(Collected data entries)
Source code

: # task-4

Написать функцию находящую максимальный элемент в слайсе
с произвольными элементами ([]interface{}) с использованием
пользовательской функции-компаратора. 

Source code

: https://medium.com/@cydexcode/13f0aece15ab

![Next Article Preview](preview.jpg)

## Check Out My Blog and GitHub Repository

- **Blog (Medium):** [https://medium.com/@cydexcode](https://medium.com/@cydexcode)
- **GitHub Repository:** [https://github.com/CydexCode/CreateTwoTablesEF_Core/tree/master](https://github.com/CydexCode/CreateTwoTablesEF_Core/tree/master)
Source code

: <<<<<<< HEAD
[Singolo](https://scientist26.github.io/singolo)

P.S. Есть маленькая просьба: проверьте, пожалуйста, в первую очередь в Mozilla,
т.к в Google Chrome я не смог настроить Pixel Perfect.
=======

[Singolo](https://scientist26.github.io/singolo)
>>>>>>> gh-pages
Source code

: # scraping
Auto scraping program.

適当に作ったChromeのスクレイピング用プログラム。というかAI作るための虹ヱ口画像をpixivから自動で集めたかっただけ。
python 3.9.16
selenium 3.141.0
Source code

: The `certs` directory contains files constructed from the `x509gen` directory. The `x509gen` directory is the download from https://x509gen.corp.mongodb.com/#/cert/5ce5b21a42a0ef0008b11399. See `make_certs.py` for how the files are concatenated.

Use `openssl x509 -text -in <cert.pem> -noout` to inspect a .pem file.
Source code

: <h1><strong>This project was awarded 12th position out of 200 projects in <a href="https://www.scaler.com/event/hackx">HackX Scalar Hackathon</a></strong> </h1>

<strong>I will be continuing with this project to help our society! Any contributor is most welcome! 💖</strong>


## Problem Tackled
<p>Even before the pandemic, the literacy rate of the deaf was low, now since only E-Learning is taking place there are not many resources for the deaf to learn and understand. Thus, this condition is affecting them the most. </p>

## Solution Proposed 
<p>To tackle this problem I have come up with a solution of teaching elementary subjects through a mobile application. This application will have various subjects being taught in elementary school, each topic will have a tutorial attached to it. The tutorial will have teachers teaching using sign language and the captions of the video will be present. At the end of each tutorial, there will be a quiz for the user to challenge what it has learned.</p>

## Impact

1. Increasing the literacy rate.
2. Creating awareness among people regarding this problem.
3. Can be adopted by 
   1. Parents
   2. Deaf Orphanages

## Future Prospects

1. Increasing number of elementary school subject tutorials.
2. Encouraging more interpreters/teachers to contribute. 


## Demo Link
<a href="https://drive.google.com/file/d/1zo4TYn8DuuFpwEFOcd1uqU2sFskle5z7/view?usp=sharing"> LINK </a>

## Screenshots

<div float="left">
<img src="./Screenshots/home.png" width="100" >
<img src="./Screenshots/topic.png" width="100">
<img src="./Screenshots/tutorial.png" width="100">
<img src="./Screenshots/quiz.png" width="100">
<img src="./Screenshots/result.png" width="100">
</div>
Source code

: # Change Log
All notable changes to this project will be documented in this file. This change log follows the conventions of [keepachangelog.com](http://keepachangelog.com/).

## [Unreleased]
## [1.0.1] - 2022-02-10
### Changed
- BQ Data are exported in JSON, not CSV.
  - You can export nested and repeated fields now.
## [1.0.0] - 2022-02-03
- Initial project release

→ **AIM OF THE EXERCISE**:
Reproduce, exactly as they stand in the data above, the lines from the one that holds "a .pem file." to the one that holds "## Solution Proposed", inclusive.

→ **TASK OUTPUT**:
Use `openssl x509 -text -in <cert.pem> -noout` to inspect a .pem file.
Source code

: <h1><strong>This project was awarded 12th position out of 200 projects in <a href="https://www.scaler.com/event/hackx">HackX Scalar Hackathon</a></strong> </h1>

<strong>I will be continuing with this project to help our society! Any contributor is most welcome! 💖</strong>


## Problem Tackled
<p>Even before the pandemic, the literacy rate of the deaf was low, now since only E-Learning is taking place there are not many resources for the deaf to learn and understand. Thus, this condition is affecting them the most. </p>

## Solution Proposed 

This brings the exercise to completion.